Выдвинутая По теория рассказа была родственна его теории стиха. «Когда умелый писатель пишет рассказ, — отмечал По, — он, если он умен, не подстраивает свои мысли под события рассказа, а, напротив, тщательно продумав некий уникальный эффект, который рассказ должен произвести, придумывает и сплетает те события, которые лучше всего помогут ему обеспечить этот эффект». Поэтому реальное значение рассказов По не в конкретных сюжетах. Многие из них откровенно основаны на снах (обычно кошмарных) и – как и полагается снам – при всей своей абсурдности они оказывают на нас серьезное воздействие. Но даже те из них, которые претендуют на точность и логику реалистического повествования, в сущности, тоже сны. Они ничуть не похожи на мрачные тайны и увлекательные приключения, которыми увлекались даже такие преданные подражатели По как Конан Дойль. Низвержение в Мальстрем – метафора кошмарного морального водоворота, в который По, как ему казалось, засасывало (о чем повествуют его более откровенные рассказы). История мистера Вальдермара – метафора ужаса смерти, точнее переживания смерти при жизни (из-за какого-то повреждения природы По всю жизнь преследовал этот страх). Никто лучше По не понимал, что в литературе важно не то, что ты говоришь, а то, что ты заставляешь читателя чувствовать (недаром слово «эффект» он писал курсивом). И никто лучше не умел передавать глубинную правду через фантасмагорию, чем По, самый обстоятельный реализм у которого был такой же фантасмагорией, как и все остальное. Впрочем, именно таким в своей глубинной сущности и должен быть любой реализм. По – это тот самый писатель, который должен особенно интересовать нас сегодня, когда набирает силу бунт против поверхностности и буквализма натуралистического движения, господствовавшего в период между нашим временем и временами По.

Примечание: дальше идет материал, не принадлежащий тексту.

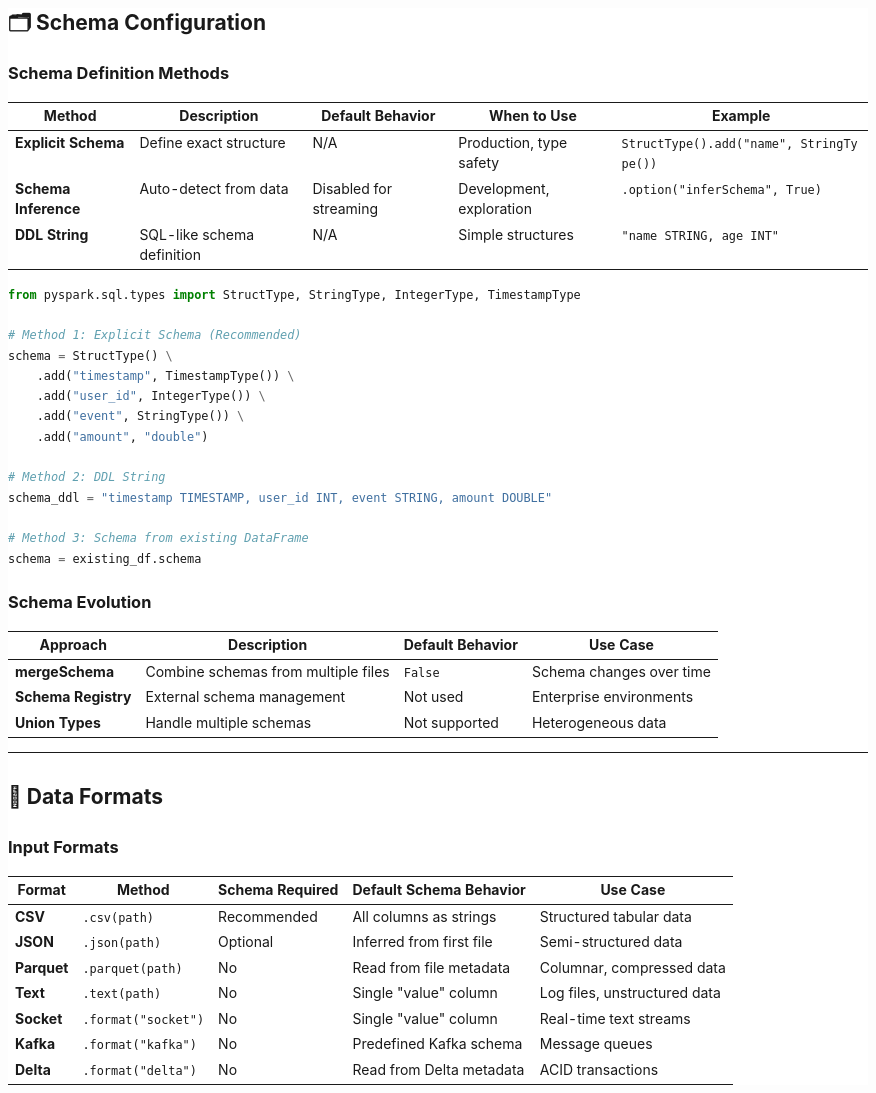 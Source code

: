 
## 🗂️ Schema Configuration

### Schema Definition Methods

| Method               | Description                | Default Behavior       | When to Use              | Example                                  |
| -------------------- | -------------------------- | ---------------------- | ------------------------ | ---------------------------------------- |
| **Explicit Schema**  | Define exact structure     | N/A                    | Production, type safety  | `StructType().add("name", StringType())` |
| **Schema Inference** | Auto-detect from data      | Disabled for streaming | Development, exploration | `.option("inferSchema", True)`           |
| **DDL String**       | SQL-like schema definition | N/A                    | Simple structures        | `"name STRING, age INT"`                 |

```python
from pyspark.sql.types import StructType, StringType, IntegerType, TimestampType

# Method 1: Explicit Schema (Recommended)
schema = StructType() \
    .add("timestamp", TimestampType()) \
    .add("user_id", IntegerType()) \
    .add("event", StringType()) \
    .add("amount", "double")

# Method 2: DDL String
schema_ddl = "timestamp TIMESTAMP, user_id INT, event STRING, amount DOUBLE"

# Method 3: Schema from existing DataFrame
schema = existing_df.schema
```

### Schema Evolution

| Approach            | Description                         | Default Behavior | Use Case                 |
| ------------------- | ----------------------------------- | ---------------- | ------------------------ |
| **mergeSchema**     | Combine schemas from multiple files | `False`          | Schema changes over time |
| **Schema Registry** | External schema management          | Not used         | Enterprise environments  |
| **Union Types**     | Handle multiple schemas             | Not supported    | Heterogeneous data       |

---

## 📁 Data Formats

### Input Formats

| Format      | Method              | Schema Required | Default Schema Behavior  | Use Case                     |
| ----------- | ------------------- | --------------- | ------------------------ | ---------------------------- |
| **CSV**     | `.csv(path)`        | Recommended     | All columns as strings   | Structured tabular data      |
| **JSON**    | `.json(path)`       | Optional        | Inferred from first file | Semi-structured data         |
| **Parquet** | `.parquet(path)`    | No              | Read from file metadata  | Columnar, compressed data    |
| **Text**    | `.text(path)`       | No              | Single "value" column    | Log files, unstructured data |
| **Socket**  | `.format("socket")` | No              | Single "value" column    | Real-time text streams       |
| **Kafka**   | `.format("kafka")`  | No              | Predefined Kafka schema  | Message queues               |
| **Delta**   | `.format("delta")`  | No              | Read from Delta metadata | ACID transactions            |
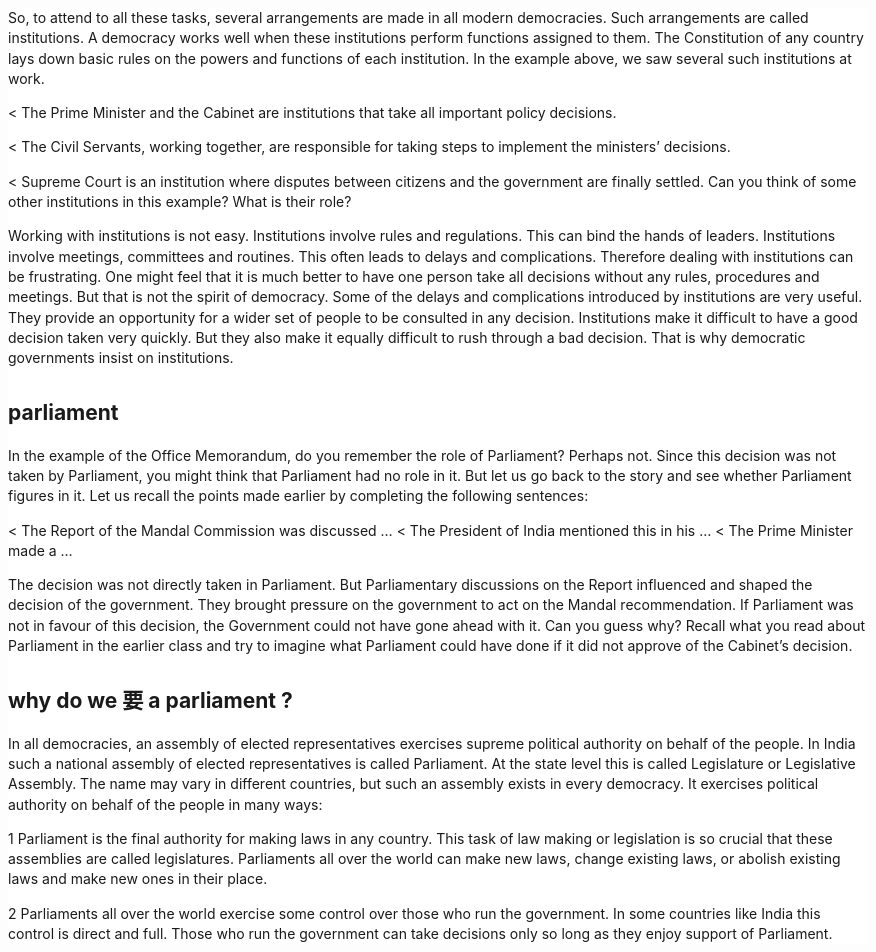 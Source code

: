 So, to attend to all these tasks, several arrangements are made in all modern democracies. Such arrangements are called institutions. A democracy works well when these institutions perform functions assigned to them. The Constitution of any country lays down basic rules on the powers and functions of each institution. In the example above, we saw several such institutions at work.

< The Prime Minister and the Cabinet are institutions that take all important policy decisions. 

< The Civil Servants, working together, are responsible for taking steps to implement the ministers’ decisions. 

< Supreme Court is an institution where disputes between citizens and the government are finally settled. Can you think of some other institutions in this example? What is their role?

Working with institutions is not easy. Institutions involve rules and regulations. This can bind the hands of leaders. Institutions involve meetings, committees and routines. This often leads to delays and complications. Therefore dealing with institutions can be frustrating. One might feel that it is much better to have one person take all decisions without any rules, procedures and meetings. But that is not the spirit of democracy. Some of the delays and complications introduced by institutions are very useful. They provide an opportunity for a wider set of people to be consulted in any decision. Institutions make it difficult to have a good decision taken very quickly. But they also make it equally difficult to rush through a bad decision. That is why democratic governments insist on institutions.

## parliament
In the example of the Office Memorandum, do you remember the role of Parliament? Perhaps not. Since this decision was not taken by Parliament, you might think that Parliament had no role in it. But let us go back to the story and see whether Parliament figures in it. Let us recall the points made earlier by completing the following sentences:

< The Report of the Mandal Commission was discussed …
< The President of India mentioned this in his … 
< The Prime Minister made a …

The decision was not directly taken in Parliament. But Parliamentary discussions on the Report influenced and shaped the decision of the government. They brought pressure on the government to act on the Mandal recommendation. If Parliament was not in favour of this decision, the Government could not have gone ahead with it. Can you guess why? Recall what you read about Parliament in the earlier class and try to imagine what Parliament could have done if it did not approve of the Cabinet’s decision.

## why do we 要 a parliament ?
In all democracies, an assembly of elected representatives exercises supreme political authority on behalf of the people. In India such a national assembly of elected representatives is called Parliament. At the state level this is called Legislature or Legislative Assembly. The name may vary in different countries, but such an assembly exists in every democracy. It exercises political authority on behalf of the people in many ways:

1 Parliament is the final authority for making laws in any country. This task of law making or legislation is so crucial that these assemblies are called legislatures. Parliaments all over the world can make new laws, change existing laws, or abolish existing laws and make new ones in their place. 

2 Parliaments all over the world exercise some control over those who run the government. In some countries like India this control is direct and full. Those who run the government can take decisions only so long as they enjoy support of Parliament.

«Мышление По было примером редкого синтеза, — пишет г-н Патрик Колум (Padraic Colum). – В нем были и неопределенность музыки, и точность математики». Разве не к этому стремится современная литература? По был мостом, перекинутым через середину 19 века — от романтизма к символизму, а символизм, как пишет г-н Села, пронизывает современную литературу, хотя и лишь немногие из общепризнанных мастеров этого направления до сих пор живы. Тем не менее, не стоит надеяться, что американские писатели, даже не подозревающие о существовании ни того, ни другого из краев этой пропасти, смогут оценить По по достоинству в таком качестве.